*** SUPPLIED RECORDS ***
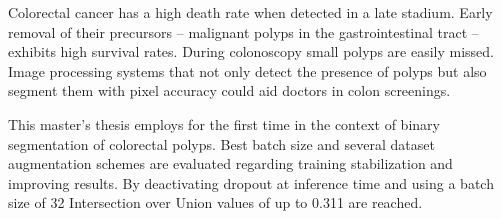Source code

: Colorectal cancer has a high death rate when detected in a late stadium.
Early removal of their precursors -- malignant polyps in the gastrointestinal tract -- exhibits high survival rates.
During colonoscopy small polyps are easily missed.
Image processing systems that not only detect the presence of polyps but also segment them with pixel accuracy could aid doctors in colon screenings.

This master's thesis employs  for the first time in the context of binary segmentation of colorectal polyps.
Best batch size and several dataset augmentation schemes are evaluated regarding training stabilization and improving results.
By deactivating dropout at inference time and using a batch size of 32 Intersection over Union values of up to 0.311 are reached.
*** End of SUPPLIED RECORDS ***
From the line that contains "This master's thesis" down to the final line of the entries, print every line exactly as it is, and only those lines.

This master's thesis employs  for the first time in the context of binary segmentation of colorectal polyps.
Best batch size and several dataset augmentation schemes are evaluated regarding training stabilization and improving results.
By deactivating dropout at inference time and using a batch size of 32 Intersection over Union values of up to 0.311 are reached.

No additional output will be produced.